U.S. Frost Dates
The mean last spring frost and first fall frost for your place, from the 30-year NOAA climate normals at your nearest weather station.
How to read your frost dates
The dates are 30-year means, not deadlines. Tender annuals go out after the last frost date, hardened off and with a eye on the ten-day forecast. The first fall frost is the date after which a hard freeze becomes likely; close pools, drain irrigation, and shut hose bibs before it.
Microclimates matter. A station in a valley can frost later in spring and earlier in fall than one on a nearby ridge. Use the nearest official station as your starting point, then adjust for your own yard's cold pockets, wind exposure, and elevation.
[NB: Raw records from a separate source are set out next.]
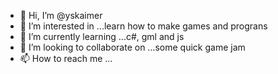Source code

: - 👋 Hi, I’m @yskaimer
- 👀 I’m interested in ...learn how to make games and prograns
- 🌱 I’m currently learning ...c#, gml and js
- 💞️ I’m looking to collaborate on ...some quick game jam
- 📫 How to reach me ...

<!---
yskaimer/yskaimer is a ✨ special ✨ repository because its `README.md` (this file) appears on your GitHub profile.
You can click the Preview link to take a look at your changes.
--->
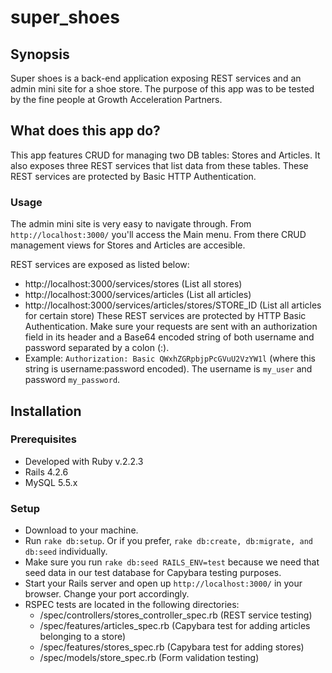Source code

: # super_shoes
## Synopsis

Super shoes is a back-end application exposing REST services and an admin mini site for a shoe store. The purpose of this app was to be tested by the fine people at Growth Acceleration Partners.

## What does this app do?
This app features CRUD for managing two DB tables: Stores and Articles. It also exposes three REST services that list data from these tables. These REST services are protected by Basic HTTP Authentication. 

### Usage
The admin mini site is very easy to navigate through. From `http://localhost:3000/` you'll access the Main menu. From there CRUD management views for Stores and Articles are accesible.

REST services are exposed as listed below:
* http://localhost:3000/services/stores (List all stores)
* http://localhost:3000/services/articles (List all articles)
* http://localhost:3000/services/articles/stores/STORE_ID (List all articles for certain store)
These REST services are protected by HTTP Basic Authentication. Make sure your requests are sent with an authorization field in its header and a Base64 encoded string of both username and password separated by a colon (:). 
* Example: `Authorization: Basic QWxhZGRpbjpPcGVuU2VzYW1l` (where this string is username:password encoded).
The username is `my_user` and password `my_password`.

## Installation
### Prerequisites
* Developed with Ruby v.2.2.3
* Rails 4.2.6
* MySQL 5.5.x

### Setup
* Download to your machine.
* Run `rake db:setup`. Or if you prefer, `rake db:create, db:migrate, and db:seed` individually.
* Make sure you run `rake db:seed RAILS_ENV=test` because we need that seed data in our test database for Capybara testing purposes.
* Start your Rails server and open up `http://localhost:3000/` in your browser. Change your port accordingly.
* RSPEC tests are located in the following directories:
  * /spec/controllers/stores_controller_spec.rb (REST service testing)
  * /spec/features/articles_spec.rb (Capybara test for adding articles belonging to a store)
  * /spec/features/stores_spec.rb (Capybara test for adding stores)
  * /spec/models/store_spec.rb (Form validation testing)


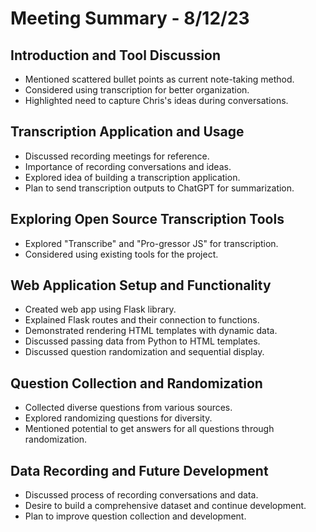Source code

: # Meeting Summary - 8/12/23

## Introduction and Tool Discussion
- Mentioned scattered bullet points as current note-taking method.
- Considered using transcription for better organization.
- Highlighted need to capture Chris's ideas during conversations.

## Transcription Application and Usage
- Discussed recording meetings for reference.
- Importance of recording conversations and ideas.
- Explored idea of building a transcription application.
- Plan to send transcription outputs to ChatGPT for summarization.

## Exploring Open Source Transcription Tools
- Explored "Transcribe" and "Pro-gressor JS" for transcription.
- Considered using existing tools for the project.

## Web Application Setup and Functionality
- Created web app using Flask library.
- Explained Flask routes and their connection to functions.
- Demonstrated rendering HTML templates with dynamic data.
- Discussed passing data from Python to HTML templates.
- Discussed question randomization and sequential display.

## Question Collection and Randomization
- Collected diverse questions from various sources.
- Explored randomizing questions for diversity.
- Mentioned potential to get answers for all questions through randomization.

## Data Recording and Future Development
- Discussed process of recording conversations and data.
- Desire to build a comprehensive dataset and continue development.
- Plan to improve question collection and development.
Questions, answered plainly
What is a frost date?
The mean date of the last spring frost and first fall frost at a weather station, averaged over the 30-year climate normal period. It is a planning average, not a guarantee: roughly half of years see frost after the mean spring date, so tender crops usually go out a week or more later.
Why do frost dates matter for my home?
Frost dates set the practical calendar for planting, irrigation blowouts, outdoor faucet shutoffs, pool closing, and the last lawn fertilizer. Using your nearest station instead of a state average can shift these dates by weeks.
What is the frost-free season?
The number of days between the mean last spring frost and the mean first fall frost. In the official NOAA record it ranges from year-round in South Florida and Hawaii to under ninety days in parts of Alaska and the high Rockies.